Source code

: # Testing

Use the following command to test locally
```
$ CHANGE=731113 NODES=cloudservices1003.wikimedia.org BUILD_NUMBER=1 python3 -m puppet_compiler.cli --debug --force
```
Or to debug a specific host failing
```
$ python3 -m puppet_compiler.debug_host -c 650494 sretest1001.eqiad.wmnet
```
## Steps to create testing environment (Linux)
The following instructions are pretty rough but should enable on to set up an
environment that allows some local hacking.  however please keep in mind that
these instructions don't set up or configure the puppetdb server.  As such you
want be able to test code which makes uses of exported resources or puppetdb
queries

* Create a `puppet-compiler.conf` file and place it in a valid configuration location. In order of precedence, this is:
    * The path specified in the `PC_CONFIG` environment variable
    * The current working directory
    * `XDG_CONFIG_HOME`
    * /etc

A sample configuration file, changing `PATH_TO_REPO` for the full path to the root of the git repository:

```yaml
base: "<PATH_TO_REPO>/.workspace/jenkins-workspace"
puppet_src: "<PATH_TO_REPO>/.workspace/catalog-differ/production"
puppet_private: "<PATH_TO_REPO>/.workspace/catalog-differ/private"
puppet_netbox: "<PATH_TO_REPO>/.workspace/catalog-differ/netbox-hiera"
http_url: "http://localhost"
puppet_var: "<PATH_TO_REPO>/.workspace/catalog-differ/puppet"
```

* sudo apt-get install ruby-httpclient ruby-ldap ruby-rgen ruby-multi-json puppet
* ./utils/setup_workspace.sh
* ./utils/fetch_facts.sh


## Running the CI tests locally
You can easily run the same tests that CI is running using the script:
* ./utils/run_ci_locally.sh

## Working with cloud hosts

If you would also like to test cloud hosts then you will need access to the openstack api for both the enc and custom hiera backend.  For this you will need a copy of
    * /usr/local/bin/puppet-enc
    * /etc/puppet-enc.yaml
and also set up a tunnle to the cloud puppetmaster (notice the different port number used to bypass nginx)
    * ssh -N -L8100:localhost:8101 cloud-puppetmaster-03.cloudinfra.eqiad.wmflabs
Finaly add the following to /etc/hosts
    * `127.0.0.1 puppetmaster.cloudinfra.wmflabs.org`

● **Action item**:
Look above and repeat, character for character, the lines from the first one to the line with "and also set", counting both.

● **Task result**:
Source code

: # Testing

Use the following command to test locally
```
$ CHANGE=731113 NODES=cloudservices1003.wikimedia.org BUILD_NUMBER=1 python3 -m puppet_compiler.cli --debug --force
```
Or to debug a specific host failing
```
$ python3 -m puppet_compiler.debug_host -c 650494 sretest1001.eqiad.wmnet
```
## Steps to create testing environment (Linux)
The following instructions are pretty rough but should enable on to set up an
environment that allows some local hacking.  however please keep in mind that
these instructions don't set up or configure the puppetdb server.  As such you
want be able to test code which makes uses of exported resources or puppetdb
queries

* Create a `puppet-compiler.conf` file and place it in a valid configuration location. In order of precedence, this is:
    * The path specified in the `PC_CONFIG` environment variable
    * The current working directory
    * `XDG_CONFIG_HOME`
    * /etc

A sample configuration file, changing `PATH_TO_REPO` for the full path to the root of the git repository:

```yaml
base: "<PATH_TO_REPO>/.workspace/jenkins-workspace"
puppet_src: "<PATH_TO_REPO>/.workspace/catalog-differ/production"
puppet_private: "<PATH_TO_REPO>/.workspace/catalog-differ/private"
puppet_netbox: "<PATH_TO_REPO>/.workspace/catalog-differ/netbox-hiera"
http_url: "http://localhost"
puppet_var: "<PATH_TO_REPO>/.workspace/catalog-differ/puppet"
```

* sudo apt-get install ruby-httpclient ruby-ldap ruby-rgen ruby-multi-json puppet
* ./utils/setup_workspace.sh
* ./utils/fetch_facts.sh


## Running the CI tests locally
You can easily run the same tests that CI is running using the script:
* ./utils/run_ci_locally.sh

## Working with cloud hosts

If you would also like to test cloud hosts then you will need access to the openstack api for both the enc and custom hiera backend.  For this you will need a copy of
    * /usr/local/bin/puppet-enc
    * /etc/puppet-enc.yaml
and also set up a tunnle to the cloud puppetmaster (notice the different port number used to bypass nginx)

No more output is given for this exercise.